§ **WORK ORDER**
From the line containing "The [official MCP" down to the line containing "5. **Versioning**: How" in the records below, reproduce every line exactly, ends included, and omit all others.

[Plain-text document sources]
----

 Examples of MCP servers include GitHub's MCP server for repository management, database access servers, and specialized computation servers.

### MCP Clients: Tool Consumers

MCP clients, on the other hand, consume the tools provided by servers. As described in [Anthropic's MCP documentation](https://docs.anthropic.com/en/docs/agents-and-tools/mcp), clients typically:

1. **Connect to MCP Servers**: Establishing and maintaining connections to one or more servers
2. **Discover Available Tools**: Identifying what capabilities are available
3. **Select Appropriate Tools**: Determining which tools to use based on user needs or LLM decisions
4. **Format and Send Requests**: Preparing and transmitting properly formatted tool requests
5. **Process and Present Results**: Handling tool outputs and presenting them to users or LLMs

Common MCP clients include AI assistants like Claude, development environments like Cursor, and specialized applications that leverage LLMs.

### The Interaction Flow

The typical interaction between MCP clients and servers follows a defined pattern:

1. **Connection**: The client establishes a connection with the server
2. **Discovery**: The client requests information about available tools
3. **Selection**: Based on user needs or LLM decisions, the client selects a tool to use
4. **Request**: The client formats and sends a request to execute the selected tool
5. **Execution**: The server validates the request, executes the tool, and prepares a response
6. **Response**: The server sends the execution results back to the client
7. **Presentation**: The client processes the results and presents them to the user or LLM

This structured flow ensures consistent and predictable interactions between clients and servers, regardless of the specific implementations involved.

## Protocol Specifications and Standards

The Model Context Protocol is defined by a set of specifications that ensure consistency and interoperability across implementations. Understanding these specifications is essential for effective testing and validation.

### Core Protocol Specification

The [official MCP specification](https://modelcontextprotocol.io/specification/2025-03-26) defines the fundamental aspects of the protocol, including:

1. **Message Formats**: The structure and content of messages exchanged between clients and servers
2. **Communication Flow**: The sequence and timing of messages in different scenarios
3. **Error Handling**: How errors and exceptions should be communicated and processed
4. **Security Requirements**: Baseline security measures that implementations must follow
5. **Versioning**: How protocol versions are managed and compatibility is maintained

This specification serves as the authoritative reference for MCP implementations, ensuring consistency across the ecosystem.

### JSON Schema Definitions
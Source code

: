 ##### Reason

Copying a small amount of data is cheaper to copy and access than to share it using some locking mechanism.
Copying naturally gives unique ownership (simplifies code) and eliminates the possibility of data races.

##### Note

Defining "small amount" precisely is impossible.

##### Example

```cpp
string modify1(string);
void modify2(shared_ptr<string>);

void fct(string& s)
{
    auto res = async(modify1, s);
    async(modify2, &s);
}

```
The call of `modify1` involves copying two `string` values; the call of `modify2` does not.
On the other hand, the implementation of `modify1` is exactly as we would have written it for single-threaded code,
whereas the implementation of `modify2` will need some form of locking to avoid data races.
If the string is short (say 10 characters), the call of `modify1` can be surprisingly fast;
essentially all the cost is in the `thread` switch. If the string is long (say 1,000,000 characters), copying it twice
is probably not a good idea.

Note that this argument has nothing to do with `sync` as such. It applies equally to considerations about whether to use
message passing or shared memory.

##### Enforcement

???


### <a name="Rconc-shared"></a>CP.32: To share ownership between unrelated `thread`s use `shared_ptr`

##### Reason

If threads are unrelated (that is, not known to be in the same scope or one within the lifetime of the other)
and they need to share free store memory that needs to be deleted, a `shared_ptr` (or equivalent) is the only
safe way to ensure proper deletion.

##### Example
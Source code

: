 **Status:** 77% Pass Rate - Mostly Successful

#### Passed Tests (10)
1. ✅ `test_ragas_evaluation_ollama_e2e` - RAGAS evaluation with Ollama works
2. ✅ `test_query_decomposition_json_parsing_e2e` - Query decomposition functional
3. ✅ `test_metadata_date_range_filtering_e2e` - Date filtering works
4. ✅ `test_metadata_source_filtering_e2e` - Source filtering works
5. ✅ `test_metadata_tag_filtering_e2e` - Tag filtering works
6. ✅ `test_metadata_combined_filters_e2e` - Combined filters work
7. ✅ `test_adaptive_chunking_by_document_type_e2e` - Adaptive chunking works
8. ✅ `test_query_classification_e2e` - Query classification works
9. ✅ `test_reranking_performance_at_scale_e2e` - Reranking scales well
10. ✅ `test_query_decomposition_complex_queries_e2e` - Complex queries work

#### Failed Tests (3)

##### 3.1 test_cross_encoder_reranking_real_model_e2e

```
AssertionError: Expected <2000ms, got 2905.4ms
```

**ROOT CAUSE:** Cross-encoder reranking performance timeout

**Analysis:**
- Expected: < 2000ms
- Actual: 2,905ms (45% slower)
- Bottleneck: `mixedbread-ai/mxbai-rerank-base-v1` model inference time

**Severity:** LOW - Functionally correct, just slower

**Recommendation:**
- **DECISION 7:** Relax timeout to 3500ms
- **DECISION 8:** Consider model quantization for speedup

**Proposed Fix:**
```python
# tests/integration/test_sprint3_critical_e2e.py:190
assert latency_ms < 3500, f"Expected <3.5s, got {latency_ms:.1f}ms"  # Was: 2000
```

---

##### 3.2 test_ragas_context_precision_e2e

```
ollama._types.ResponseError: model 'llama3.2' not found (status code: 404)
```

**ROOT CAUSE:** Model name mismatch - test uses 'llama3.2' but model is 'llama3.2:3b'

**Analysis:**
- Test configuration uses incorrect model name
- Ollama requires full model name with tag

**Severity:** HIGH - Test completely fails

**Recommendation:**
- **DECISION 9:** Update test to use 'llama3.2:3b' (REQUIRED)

----

§ **REPLY TO THE EXERCISE**
The [official MCP specification](https://modelcontextprotocol.io/specification/2025-03-26) defines the fundamental aspects of the protocol, including:

1. **Message Formats**: The structure and content of messages exchanged between clients and servers
2. **Communication Flow**: The sequence and timing of messages in different scenarios
3. **Error Handling**: How errors and exceptions should be communicated and processed
4. **Security Requirements**: Baseline security measures that implementations must follow
5. **Versioning**: How protocol versions are managed and compatibility is maintained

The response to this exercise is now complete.